Judge Benitez ruled on March 29 that California’s ban on large capacity magazines, as approved by voters with the passage of Proposition 63 in 2016 is unconstitutional. The state quickly appealed.
In granting the stay, which has an important caveat, Judge Benitez noted up front that California Attorney General Xavier Becerra “has not made a strong showing, to this Court, that he is likely to succeed on the merits.” However, by granting the conditional stay, Judge Benitez effectively headed off an appeal to the Ninth Circuit Court requesting an emergency stay pending appeal of the Benitez ruling last Friday. You can read the stay order here.

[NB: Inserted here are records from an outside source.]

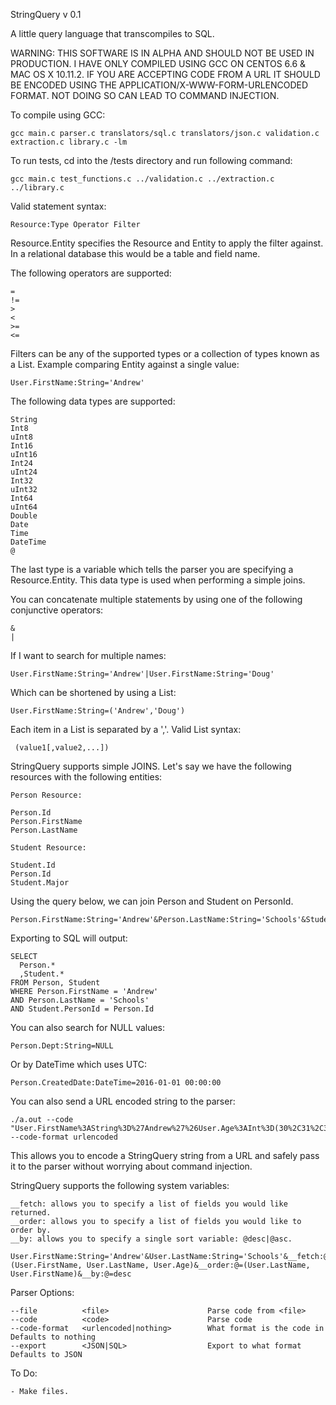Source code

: StringQuery v 0.1


A little query language that transcompiles to SQL.


WARNING: THIS SOFTWARE IS IN ALPHA AND SHOULD NOT BE USED IN PRODUCTION.  I HAVE
ONLY COMPILED USING GCC ON CENTOS 6.6 & MAC OS X 10.11.2. IF YOU ARE ACCEPTING
CODE FROM A URL IT SHOULD BE ENCODED USING THE APPLICATION/X-WWW-FORM-URLENCODED
FORMAT.  NOT DOING SO CAN LEAD TO COMMAND INJECTION.  

To compile using GCC:

    gcc main.c parser.c translators/sql.c translators/json.c validation.c extraction.c library.c -lm

To run tests, cd into the /tests directory and run following command:

    gcc main.c test_functions.c ../validation.c ../extraction.c ../library.c


Valid statement syntax:

    Resource:Type Operator Filter

Resource.Entity specifies the Resource and Entity to apply the filter against.  
In a relational database this would be a table and field name.

The following operators are supported:

    =
    !=
    >
    <
    >=
    <=

Filters can be any of the supported types or a collection of types known as
a List.  Example comparing Entity against a single value:

    User.FirstName:String='Andrew'

The following data types are supported:

    String
    Int8
    uInt8
    Int16
    uInt16
    Int24
    uInt24
    Int32
    uInt32
    Int64
    uInt64
    Double
    Date
    Time
    DateTime
    @

The last type is a variable which tells the parser you are specifying a
Resource.Entity.  This data type is used when performing a simple joins.

You can concatenate multiple statements by using one of the following conjunctive
operators:

    &
    |     

If I want to search for multiple names:

    User.FirstName:String='Andrew'|User.FirstName:String='Doug'

Which can be shortened by using a List:

    User.FirstName:String=('Andrew','Doug')

Each item in a List is separated by a ','.  Valid List syntax:

     (value1[,value2,...])

StringQuery supports simple JOINS.  Let's say we have the following resources
with the following entities:

    Person Resource:

    Person.Id
    Person.FirstName
    Person.LastName

    Student Resource:

    Student.Id
    Person.Id
    Student.Major

Using the query below, we can join Person and Student on PersonId.

    Person.FirstName:String='Andrew'&Person.LastName:String='Schools'&Student.PersonId:@=Person.Id

Exporting to SQL will output:

    SELECT
      Person.*
      ,Student.*
    FROM Person, Student
    WHERE Person.FirstName = 'Andrew'
    AND Person.LastName = 'Schools'
    AND Student.PersonId = Person.Id

You can also search for NULL values:

    Person.Dept:String=NULL

Or by DateTime which uses UTC:

    Person.CreatedDate:DateTime=2016-01-01 00:00:00


You can also send a URL encoded string to the parser:

    ./a.out --code "User.FirstName%3AString%3D%27Andrew%27%26User.Age%3AInt%3D(30%2C31%2C32)" --code-format urlencoded

This allows you to encode a StringQuery string from a URL and safely pass it to
the parser without worrying about command injection.

StringQuery supports the following system variables:

    __fetch: allows you to specify a list of fields you would like returned.
    __order: allows you to specify a list of fields you would like to order by.
    __by: allows you to specify a single sort variable: @desc|@asc.

    User.FirstName:String='Andrew'&User.LastName:String='Schools'&__fetch:@=(User.FirstName, User.LastName, User.Age)&__order:@=(User.LastName, User.FirstName)&__by:@=desc


Parser Options:

    --file          <file>                      Parse code from <file>   
    --code          <code>                      Parse code   
    --code-format   <urlencoded|nothing>        What format is the code in    Defaults to nothing
    --export        <JSON|SQL>                  Export to what format         Defaults to JSON

To Do:

    - Make files.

The Ninth Circuit could easily have granted the stay without the important condition that Judge Benitez included in his Thursday order.
And what is that important condition? Because Californians began immediately buying large capacity magazines (LCM), and sales have continued this week, Judge Benitez ruled that, “the State of California and the law enforcement agencies therein will remain enjoined (or prevented) from enforcing Calif. Penal Code § 32310 (c) and (d) which would have criminalized the simple possession of a firearm magazine able to hold more than 10 rounds and required disposing of such magazines. This will also continue until the appeal proceedings conclude or the stay is modified or lifted.”
Judge Benitez’ order also notes that “the permanent injunction enjoining enforcement of California Penal Code § 32310 (a) and (b) shall remain in effect for those persons and business entities who have manufactured, imported, sold, or bought magazines able to hold more than 10 rounds between the entry of this Court’s injunction on March 29, 2019 and 5:00 p.m., Friday, April 5, 2019.”
Translation: The stay doesn’t take effect until 5 p.m. Friday, April 5, and magazines manufactured and sold between March 29 and that moment of the stay’s effectiveness appear to be protected.
As noted in an alert from the California Rifle & Pistol Association (CRPA), “(The) ruling stays enforcement of the injunction as applied to the restrictions against the manufacture, importation, sale, transfer, and receipt of so-called “large-capacity” magazines, as of 5 p.m. (Friday, April 5). In other words, those restrictions will once again be enforceable after that time. But the ruling also clarifies that the injunction against those restrictions will remain in effect ‘for those persons and business entities who have manufactured, imported, sold, or bought magazines able to hold more than 10 rounds between the entry of this Court’s injunction on March 29, 2019 and 5:00 p.m., Friday, April 5, 2019.’”
“Additionally,” according to the CRPA alert, “the ruling also makes clear that the preliminary injunction issued in July 2017, which prohibited the enforcement of the ‘possession’ restriction enacted by Proposition 63 and Senate Bill 1446 will remain in effect during the appeal. In other words, California residents who lawfully possess magazines capable of holding more than 10 rounds may continue to possess them while the case is appealed.”
The alert further advised “that anyone who possesses one of the magazines in California refuse to talk to law enforcement if asked about their magazine.”
That said, it may be a good idea for anyone who purchased one or more LCMs during the week to keep a dated sales slip.
A history of the court case can be found here, courtesy of veteran California gun rights attorney Chuck Michel.
In a telephone interview, he told Liberty Park Press that CRPA has spearheaded this case and that the victory, despite the subsequent stay by Judge Benitez, is “big.”